Investors love this second group precisely because they’re so rare. Remember that angels and VCs may look at a thousand pitches each year and invest in three.

Losing Weight

One thing we didn’t include in this model is weighting the different categories according to their importance. For example, most investors consider the team to be more important than the solution and the business model. A good team can pivot and still succeed.

Vinod Khosla says that he will almost certainly invest in a startup if he’s impressed enough by two of the founders that he can picture himself investing in their next companies, regardless of what the current business is.

“People invest in teams, not ideas”

This is probably how most investors make their decisions:

How investors weight startup opportunities

If you think of it from the investor’s perspective: they want to bet on people who are likely to win even if the business model changes, they want proof that this plan is going to work (vs. the 999 other pitch deck’s they’ll look at this year), and they want to see that other investors have already done the due diligence and put money in.

That being said, you still have to get the business model right in order to generate traction, retain a rock star team, and attract the right investors.
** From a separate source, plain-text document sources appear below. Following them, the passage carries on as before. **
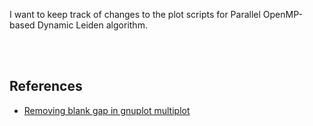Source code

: I want to keep track of changes to the plot scripts for Parallel OpenMP-based Dynamic Leiden algorithm.

<br>
<br>


## References

- [Removing blank gap in gnuplot multiplot](https://stackoverflow.com/a/23936306/1413259)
Your three best friends when raising money are scarcity, social proof, and momentum—which can best be summarized as FOMO:

  1. Scarcity—This investment is a great opportunity and the window is closing quickly. Finding a lead investor and setting a time limit on your current round both accomplish this: “We’re raising $500k in the next 30 days and we already have $300k committed.”
  2. Social Proof—Your rock star team, your world-class advisors, and the investors already on board combine to make people feel comfortable giving you money. Front’s Series A pitch deck lists Stewart Butterfield from Slack in their current round. Doesn’t that make you want to invest?
  3. Momentum—What are you accomplishing right now, without raising the money? You’ll have multiple conversations with investors before they put money in, so make sure that you always have something new to report. At 10xU, we call this “Running the no money plan,” meaning that you keep hustling no matter what. It’s much easier to raise money when you don’t actually need it. And all of that momentum creates FOMO and helps you land investors.

Phone a Friend

The 10xU Pitch Deck Roadmap tool is designed to be easy for you use BUT it’s hard to be objective. For best results, you may want to have a trusted advisor fill it out for you.

Or you can reach out to us and we’ll take a look.

The founders we work with are already finding it very helpful:

“Really appreciate the feedback, this is very detailed and specific, it’s like a pitch deck ‘health check’.”

We’re just starting to use the Pitch Deck Roadmap, so please let us know how it goes. We want to hear your feedback so that we can make it even better.

You can download the 10xU Pitch Deck Roadmap here:

Download the 10xU Pitch Deck Roadmap

Written by Mike Lingle — Find more practical suggestions for entrepreneurs at 10xU.com or connect with me on LinkedIn.

Questions About Raising Money

We’ve been answering a ton of questions about startup fundraising recently, so we thought we’d share some answers.

Q: Are there any pitfalls of getting money from people you know, like friends and family?


It’s sometimes easier to convince people you know to invest, especially at the beginning when you still don’t have a real company. For friends and family, it’s more about you, your idea, and your potential to execute. On the flip side, there are people who prefer to keep business and friendship separate. Be sure to consider what happens if you don’t succeed before you take friends and family money. It’s a totally personal decision (if you’re lucky enough to have the option). 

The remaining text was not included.